Task details: Scan the records for the word "프록시를". Report each line where it occurs.

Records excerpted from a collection

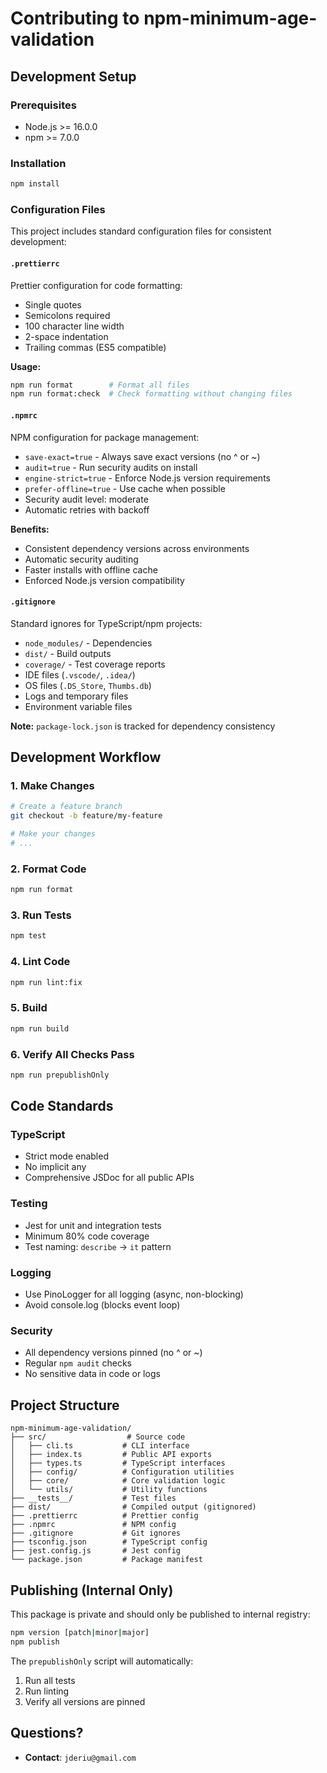 # Contributing to npm-minimum-age-validation

## Development Setup

### Prerequisites

- Node.js >= 16.0.0
- npm >= 7.0.0

### Installation

```bash
npm install
```

### Configuration Files

This project includes standard configuration files for consistent development:

#### `.prettierrc`

Prettier configuration for code formatting:

- Single quotes
- Semicolons required
- 100 character line width
- 2-space indentation
- Trailing commas (ES5 compatible)

**Usage:**

```bash
npm run format        # Format all files
npm run format:check  # Check formatting without changing files
```

#### `.npmrc`

NPM configuration for package management:

- `save-exact=true` - Always save exact versions (no ^ or ~)
- `audit=true` - Run security audits on install
- `engine-strict=true` - Enforce Node.js version requirements
- `prefer-offline=true` - Use cache when possible
- Security audit level: moderate
- Automatic retries with backoff

**Benefits:**

- Consistent dependency versions across environments
- Automatic security auditing
- Faster installs with offline cache
- Enforced Node.js version compatibility

#### `.gitignore`

Standard ignores for TypeScript/npm projects:

- `node_modules/` - Dependencies
- `dist/` - Build outputs
- `coverage/` - Test coverage reports
- IDE files (`.vscode/`, `.idea/`)
- OS files (`.DS_Store`, `Thumbs.db`)
- Logs and temporary files
- Environment variable files

**Note:** `package-lock.json` is tracked for dependency consistency

## Development Workflow

### 1. Make Changes

```bash
# Create a feature branch
git checkout -b feature/my-feature

# Make your changes
# ...
```

### 2. Format Code

```bash
npm run format
```

### 3. Run Tests

```bash
npm test
```

### 4. Lint Code

```bash
npm run lint:fix
```

### 5. Build

```bash
npm run build
```

### 6. Verify All Checks Pass

```bash
npm run prepublishOnly
```

## Code Standards

### TypeScript

- Strict mode enabled
- No implicit any
- Comprehensive JSDoc for all public APIs

### Testing

- Jest for unit and integration tests
- Minimum 80% code coverage
- Test naming: `describe` -> `it` pattern

### Logging

- Use PinoLogger for all logging (async, non-blocking)
- Avoid console.log (blocks event loop)

### Security

- All dependency versions pinned (no ^ or ~)
- Regular `npm audit` checks
- No sensitive data in code or logs

## Project Structure

```
npm-minimum-age-validation/
├── src/                  # Source code
│   ├── cli.ts           # CLI interface
│   ├── index.ts         # Public API exports
│   ├── types.ts         # TypeScript interfaces
│   ├── config/          # Configuration utilities
│   ├── core/            # Core validation logic
│   └── utils/           # Utility functions
├── __tests__/           # Test files
├── dist/                # Compiled output (gitignored)
├── .prettierrc          # Prettier config
├── .npmrc               # NPM config
├── .gitignore           # Git ignores
├── tsconfig.json        # TypeScript config
├── jest.config.js       # Jest config
└── package.json         # Package manifest
```

## Publishing (Internal Only)

This package is private and should only be published to internal registry:

```bash
npm version [patch|minor|major]
npm publish
```

The `prepublishOnly` script will automatically:

1. Run all tests
2. Run linting
3. Verify all versions are pinned

## Questions?

- **Contact**: `jderiu@gmail.com`
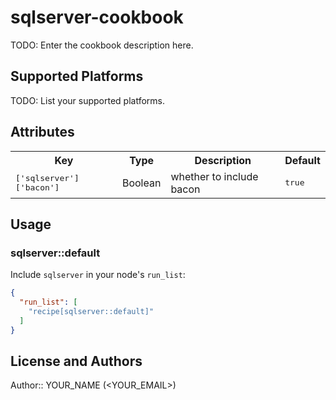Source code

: # sqlserver-cookbook

TODO: Enter the cookbook description here.

## Supported Platforms

TODO: List your supported platforms.

## Attributes

<table>
  <tr>
    <th>Key</th>
    <th>Type</th>
    <th>Description</th>
    <th>Default</th>
  </tr>
  <tr>
    <td><tt>['sqlserver']['bacon']</tt></td>
    <td>Boolean</td>
    <td>whether to include bacon</td>
    <td><tt>true</tt></td>
  </tr>
</table>

## Usage

### sqlserver::default

Include `sqlserver` in your node's `run_list`:

```json
{
  "run_list": [
    "recipe[sqlserver::default]"
  ]
}
```

## License and Authors

Author:: YOUR_NAME (<YOUR_EMAIL>)
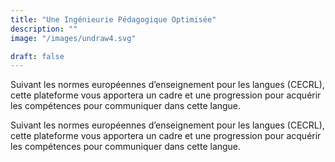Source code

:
 ```yaml
---
title: "Une Ingénieurie Pédagogique Optimisée"
description: ""
image: "/images/undraw4.svg"

draft: false
---
```


Suivant les normes européennes d’enseignement pour les langues (CECRL), cette plateforme vous apportera un cadre  et une progression pour acquérir les compétences pour communiquer dans cette langue.

Suivant les normes européennes d’enseignement pour les langues (CECRL), cette plateforme vous apportera un cadre  et une progression pour acquérir les compétences pour communiquer dans cette langue.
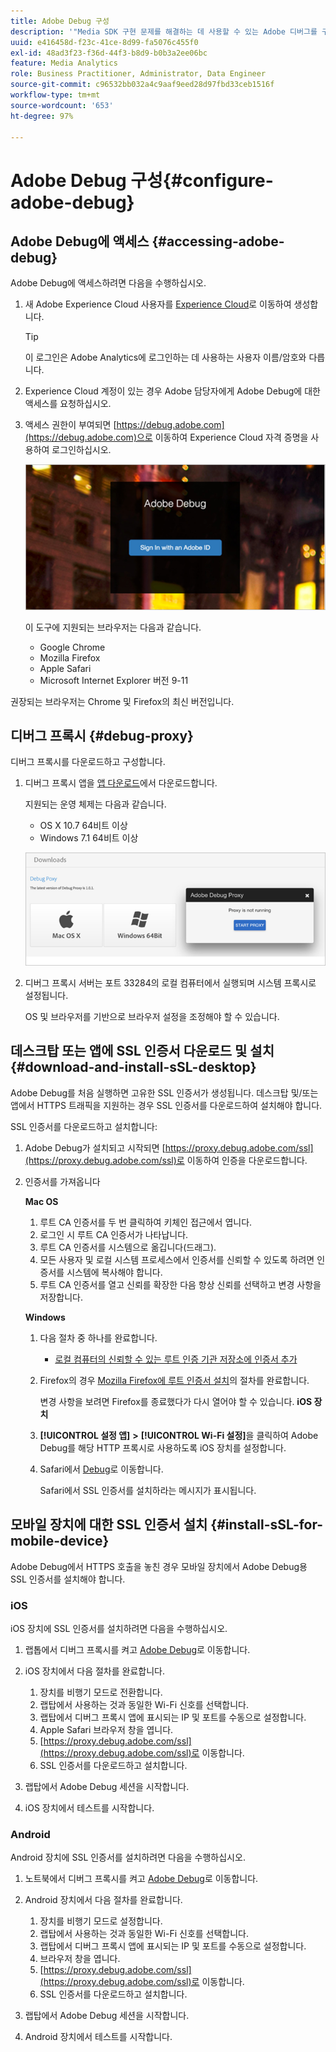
 ```yaml
---
title: Adobe Debug 구성
description: '"Media SDK 구현 문제를 해결하는 데 사용할 수 있는 Adobe 디버그를 구성하는 방법을 알아봅니다."'
uuid: e416458d-f23c-41ce-8d99-fa5076c455f0
exl-id: 48ad3f23-f36d-44f3-b8d9-b0b3a2ee06bc
feature: Media Analytics
role: Business Practitioner, Administrator, Data Engineer
source-git-commit: c96532bb032a4c9aaf9eed28d97fbd33ceb1516f
workflow-type: tm+mt
source-wordcount: '653'
ht-degree: 97%

---
```


# Adobe Debug 구성{#configure-adobe-debug}

## Adobe Debug에 액세스 {#accessing-adobe-debug}

Adobe Debug에 액세스하려면 다음을 수행하십시오.

1. 새 Adobe Experience Cloud 사용자를 [Experience Cloud](https://www.marketing.adobe.com)로 이동하여 생성합니다.

   >[!TIP]
   >
   >이 로그인은 Adobe Analytics에 로그인하는 데 사용하는 사용자 이름/암호와 다릅니다.

1. Experience Cloud 계정이 있는 경우 Adobe 담당자에게 Adobe Debug에 대한 액세스를 요청하십시오.
1. 액세스 권한이 부여되면 [https://debug.adobe.com](https://debug.adobe.com)으로 이동하여 Experience Cloud 자격 증명을 사용하여 로그인하십시오.

   ![](assets/adobe-debug-login.png)

   이 도구에 지원되는 브라우저는 다음과 같습니다.
   * Google Chrome
   * Mozilla Firefox
   * Apple Safari
   * Microsoft Internet Explorer 버전 9-11

권장되는 브라우저는 Chrome 및 Firefox의 최신 버전입니다.

## 디버그 프록시 {#debug-proxy}

디버그 프록시를 다운로드하고 구성합니다.

1. 디버그 프록시 앱을 [앱 다운로드](https://debug.adobe.com/#/downloads)에서 다운로드합니다.

   지원되는 운영 체제는 다음과 같습니다.
   * OS X 10.7 64비트 이상
   * Windows 7.1 64비트 이상

   ![](assets/debug-proxy-app.png)

1. 디버그 프록시 서버는 포트 33284의 로컬 컴퓨터에서 실행되며 시스템 프록시로 설정됩니다.

   OS 및 브라우저를 기반으로 브라우저 설정을 조정해야 할 수 있습니다.

## 데스크탑 또는 앱에 SSL 인증서 다운로드 및 설치 {#download-and-install-sSL-desktop}

Adobe Debug를 처음 실행하면 고유한 SSL 인증서가 생성됩니다. 데스크탑 및/또는 앱에서 HTTPS 트래픽을 지원하는 경우 SSL 인증서를 다운로드하여 설치해야 합니다.

SSL 인증서를 다운로드하고 설치합니다:

1. Adobe Debug가 설치되고 시작되면 [https://proxy.debug.adobe.com/ssl](https://proxy.debug.adobe.com/ssl)로 이동하여 인증을 다운로드합니다.
1. 인증서를 가져옵니다

   **Mac OS**
   1. 루트 CA 인증서를 두 번 클릭하여 키체인 접근에서 엽니다.
   1. 로그인 시 루트 CA 인증서가 나타납니다.
   1. 루트 CA 인증서를 시스템으로 옮깁니다(드래그).
   1. 모든 사용자 및 로컬 시스템 프로세스에서 인증서를 신뢰할 수 있도록 하려면 인증서를 시스템에 복사해야 합니다.
   1. 루트 CA 인증서를 열고 신뢰를 확장한 다음 항상 신뢰를 선택하고 변경 사항을 저장합니다.

   **Windows**
   1. 다음 절차 중 하나를 완료합니다.

      * [로컬 컴퓨터의 신뢰할 수 있는 루트 인증 기관 저장소에 인증서 추가](https://technet.microsoft.com/ko-kr/library/cc754841.aspx#BKMK_addlocal)
   1. Firefox의 경우 [Mozilla Firefox에 루트 인증서 설치](https://wiki.wmtransfer.com/projects/webmoney/wiki/Installing_root_certificate_in_Mozilla_Firefox)의 절차를 완료합니다.

      변경 사항을 보려면 Firefox를 종료했다가 다시 열어야 할 수 있습니다.
   **iOS 장치**
   1. **[!UICONTROL 설정 앱]** **>** **[!UICONTROL Wi-Fi 설정]**&#x200B;을 클릭하여 Adobe Debug를 해당 HTTP 프록시로 사용하도록 iOS 장치를 설정합니다.

   1. Safari에서 [Debug](https://proxy.debug.adobe.com/ssl)로 이동합니다.

      Safari에서 SSL 인증서를 설치하라는 메시지가 표시됩니다.




## 모바일 장치에 대한 SSL 인증서 설치 {#install-sSL-for-mobile-device}

Adobe Debug에서 HTTPS 호출을 놓친 경우 모바일 장치에서 Adobe Debug용 SSL 인증서를 설치해야 합니다.

### iOS

iOS 장치에 SSL 인증서를 설치하려면 다음을 수행하십시오.

1. 랩톱에서 디버그 프록시를 켜고 [Adobe Debug](https://debug.adobe.com)로 이동합니다.
1. iOS 장치에서 다음 절차를 완료합니다.
   1. 장치를 비행기 모드로 전환합니다.
   1. 랩탑에서 사용하는 것과 동일한 Wi-Fi 신호를 선택합니다.
   1. 랩탑에서 디버그 프록시 앱에 표시되는 IP 및 포트를 수동으로 설정합니다.
   1. Apple Safari 브라우저 창을 엽니다.
   1. [https://proxy.debug.adobe.com/ssl](https://proxy.debug.adobe.com/ssl)로 이동합니다.
   1. SSL 인증서를 다운로드하고 설치합니다.

1. 랩탑에서 Adobe Debug 세션을 시작합니다.
1. iOS 장치에서 테스트를 시작합니다.

### Android

Android 장치에 SSL 인증서를 설치하려면 다음을 수행하십시오.

1. 노트북에서 디버그 프록시를 켜고 [Adobe Debug](https://debug.adobe.com)로 이동합니다.
1. Android 장치에서 다음 절차를 완료합니다.
   1. 장치를 비행기 모드로 설정합니다.
   1. 랩탑에서 사용하는 것과 동일한 Wi-Fi 신호를 선택합니다.
   1. 랩탑에서 디버그 프록시 앱에 표시되는 IP 및 포트를 수동으로 설정합니다.
   1. 브라우저 창을 엽니다.
   1. [https://proxy.debug.adobe.com/ssl](https://proxy.debug.adobe.com/ssl)로 이동합니다.
   1. SSL 인증서를 다운로드하고 설치합니다.

1. 랩탑에서 Adobe Debug 세션을 시작합니다.
1. Android 장치에서 테스트를 시작합니다.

Problem solution:
디버그 프록시를 다운로드하고 구성합니다.
1. 랩톱에서 디버그 프록시를 켜고 [Adobe Debug](https://debug.adobe.com)로 이동합니다.
1. 노트북에서 디버그 프록시를 켜고 [Adobe Debug](https://debug.adobe.com)로 이동합니다.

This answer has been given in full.